Writing wav file on console

Hi,

I am mixing two wave files by using JUCE library, and writing to a file with AudioFormatWriter.
Now I want to redirect the mix to console, so how can I use AudioFormatWriter to write the mixed data onto console? how can I assign console path to the AudioFormatWriter?

Thanks for your time!

Santosh.

console as in terminal/output or as in mixing console in the studio ?

I want the mix to be display on the stdout.
As we can write it to file i want to write it on the stdout

you could try opening a file /dev/console on linux that shoud work

Thanks for your reply!!!

I have some other questions:

  1. Can I redirect the result on /dev/console to a file for example:
    $> xyz.exe > out.wav
    Where xyz.exe is a application, which writes mixed output on the /dev/console, by using redirection I want to write the information into a file.

  2. /dev/console is for Linux platform, what can I use if I want to write the mix file output on stdout on Windows platform?

i don’t know what will happen if you write to /dev/console and then do > file i guess it could work.

the question is for jules, can you pass STDIN/STDOUT constants available on those platforms to File() constructor, i really don’t know. If you can somehow then that will be it (0,1 are numeric values for in/out).

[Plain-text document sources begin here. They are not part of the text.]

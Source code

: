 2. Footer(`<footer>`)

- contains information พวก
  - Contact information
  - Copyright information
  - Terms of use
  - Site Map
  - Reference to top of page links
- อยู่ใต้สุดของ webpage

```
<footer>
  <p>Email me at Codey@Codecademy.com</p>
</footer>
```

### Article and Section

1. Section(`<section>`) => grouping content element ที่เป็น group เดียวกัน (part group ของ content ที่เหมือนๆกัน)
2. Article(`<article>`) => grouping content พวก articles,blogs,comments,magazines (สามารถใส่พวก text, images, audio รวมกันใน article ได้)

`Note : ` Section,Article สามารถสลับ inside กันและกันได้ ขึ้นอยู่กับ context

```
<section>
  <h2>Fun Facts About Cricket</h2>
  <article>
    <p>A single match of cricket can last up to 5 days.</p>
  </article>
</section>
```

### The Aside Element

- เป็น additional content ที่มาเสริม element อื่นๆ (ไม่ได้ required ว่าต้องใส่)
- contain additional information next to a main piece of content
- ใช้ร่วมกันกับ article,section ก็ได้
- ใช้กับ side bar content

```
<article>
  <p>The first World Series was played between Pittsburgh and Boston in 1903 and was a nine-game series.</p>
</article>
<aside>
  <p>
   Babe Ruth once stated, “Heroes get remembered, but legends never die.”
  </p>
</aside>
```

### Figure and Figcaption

Thanks you very much Atom for your reply!!!

Hi Jules,

Can you please help me?

just a quick idea, write a small OutputStream class of your own, and instead of using File() to handle the streams, write/read using fopen() fwrite()/fread() those are supported on all 3 platforms that JUCE runs on, i guess this might be a little againt the whole idea of juce, but sometimes tricks like that are necessary.

i noticed that low-level printf() works with JUCE so you can use that too.

Yes - atom’s post is definitely the best way to do it, there are no built-in streams to push things to stdout.

Hi atom, jules,

Thanks for your reply!!!

Yes I am trying that, but I have one question,
How could i write the format specific header according to the mix output?
i.e. if I am mixing 2 wav files then i need to write the wave file header on to the stdout.
Currently i could able to write the the mix result but not the header.
So how could i get the header info?

well i don’t think it’s possible in juce, from what i see there is no access to those parts of the stream.

so either look info juce code and write a copy of WavAudioFormat with access to those parts, or look into: http://www.sonicspot.com/guide/wavefiles.html and write a header yourself it’s really simple just a few fields to describe the data stream inside. some time ago i chose to write it myslef it didn’t take very long, windows has built-in support for this http://msdn.microsoft.com/en-us/library/ms712636(VS.85).aspx and for linux/windows there is libsndfile.

Hi Atom,
Thank you for reply!
I tried as you suggested to write a small class. I have created one StandardOut class and it has handle to stdout, I used fwrite() to write to stdout, and copied the required portion from WavAudioFormat to write the header as well as the mixed data to stdout.
Still the outcome is not the perfect mix compare to writing the mix directly to file, the output is smaller and it sounds really very bad.

Please suggest me!

Thanks once again for your time!

there are many isuues when writing to stdout.
first of all it has to be open with +b flag (binary), other then that all samples should be written to stdout normally. i don’t see any way that quality could be compromised.

Actually, I don’t think it’s possible - to write a wav file, it first writes the data, leaving the header blank because it doesn’t know the total length until it’s finished. After you close it, it skips back and overwrites the header block with the final info. Obviously that ain’t gonna work on stdout.

Maybe just write it to a MemoryBlockOutputStream and use the data when it’s done.

well i assumed theat the structure and data is ready in memory, and the only problem is getting it out, like jules said you need to make sure that the header comes first and then the data chunk, and if any chunks are behind the data chunk (it’s possible with some smpl, cue chunks) make sure that you don’t miss them.

Hi Atom, Jules
Thanks for your help!!!
Yes I have implemented the logic of writing wav to stdout with your help.

Now I am trying the same with mp3, can you help me on that, too?

Thanks once again!

Santo.

Surely it’s irrelevent whether it’s a wav/mp3 or any other format…?

juce does not support mp3 (and thats very good) enc/dec-oding. you’ll need to find some 3rd party library to do mp3s.